When collecting and investing in art, the question which comes up over and over again is, “how do I know what to buy that will eventually appreciate in value? Good question, not always an easy answer. The number one rule before anything is buy what you like, plain and simple. Obviously there are other factors as well, however, regardless of value, one must enjoy and appreciate their art, as it will give them years and years of pleasure. When investing in art, it is important to educate yourself, whether it is going to museums, galleries, or purchase some art magazines and start reading up on the historical innovators or if your interests lie in the contemporary world check out what’s new and what are the current trends. Whether you are buying historical or contemporary art, do the research on the artist. Ask yourself, what is their profile? Is there a good following? Are they in public collections? What do curators think of their work?
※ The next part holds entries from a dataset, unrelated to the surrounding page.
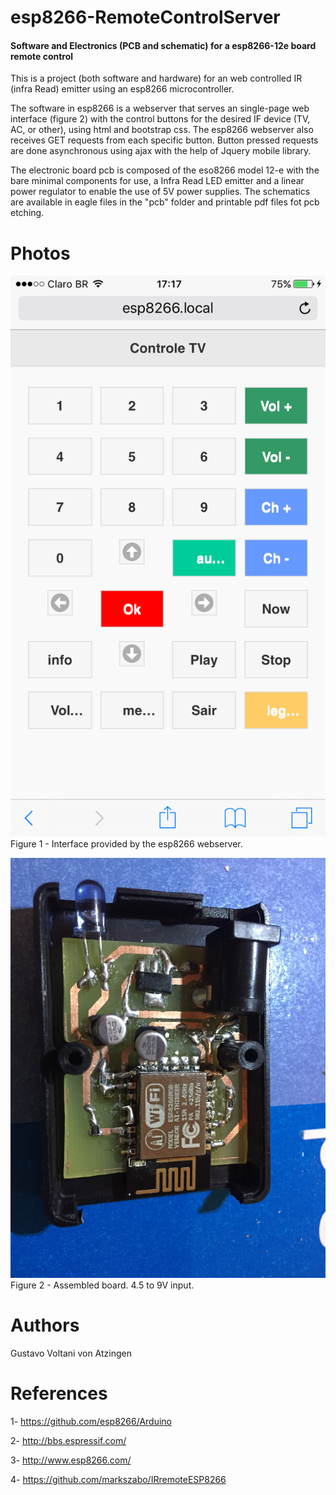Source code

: # esp8266-RemoteControlServer

#### Software and Electronics (PCB and schematic) for a esp8266-12e board remote control

This is a project (both software and hardware) for an web controlled IR (infra Read) emitter using an esp8266 microcontroller.

The software in esp8266 is a webserver that serves an single-page web interface (figure 2) with the control buttons for the desired IF device (TV, AC, or other), using html and bootstrap css. The esp8266 webserver also receives GET requests from each specific button. Button pressed requests are done asynchronous using ajax with the help of Jquery mobile library.

The electronic board pcb is composed of the eso8266 model 12-e with the bare minimal components for use, a Infra Read LED emitter and a linear power regulator to enable the use of 5V power supplies. The schematics are available in eagle files in the "pcb" folder and printable pdf files fot pcb etching.

Photos
=========

![alt tag](https://github.com/Atzingen/esp8266-RemoteControlServer/blob/master/fotos/interface.png)
Figure 1 - Interface provided by the esp8266 webserver.

![alt tag](https://github.com/Atzingen/esp8266-RemoteControlServer/blob/master/fotos/placa03.jpg)
Figure 2 - Assembled board. 4.5 to 9V input.

Authors
=========

Gustavo Voltani von Atzingen

References
=========

1- https://github.com/esp8266/Arduino

2- http://bbs.espressif.com/

3- http://www.esp8266.com/

4- https://github.com/markszabo/IRremoteESP8266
It is very important not to jump into anything just based on current values. As you research you will begin to get a good feel for what artists you like. Beware of art that has increased in value at an astronomical rate for no reason. Look at artist’s work that has increased in value consistently over the years rather than those with huge fluctuations.
Most art buyers are buying because they enjoy living with it, not for investment purposes. It is not that art doesn’t appreciate; the art market has been rising consistently for the past nine years and in the past 4 it has seen double-digit growth. “The art market did not suffer repercussions when the Internet bubble burst and is doing well today, even after the credit crunch”, says Robert Tomei a fund manager who recently launched his third art fund. Even in a down market art usually remains relatively strong because of the intrinsic value of art. Mr. Tomei, continues, ” Art doesn’t burn cash; it isn’t an Internet company. If you buy artists that have an established career, it’s a real asset and that acts as downside protection, assuming you have not bought at a speculative price”. Along with young professionals and small business owners who are relatively new to the art scene, the market has had solid growth at the top end. The more established collectors are spending more on art as their wealth grows and are passionate in fine-tuning their collections.
Remember, if you are a novice or have been collecting for years, buy what is appealing to you, and do the research. Building an art collection takes time and patience and should be enjoyable.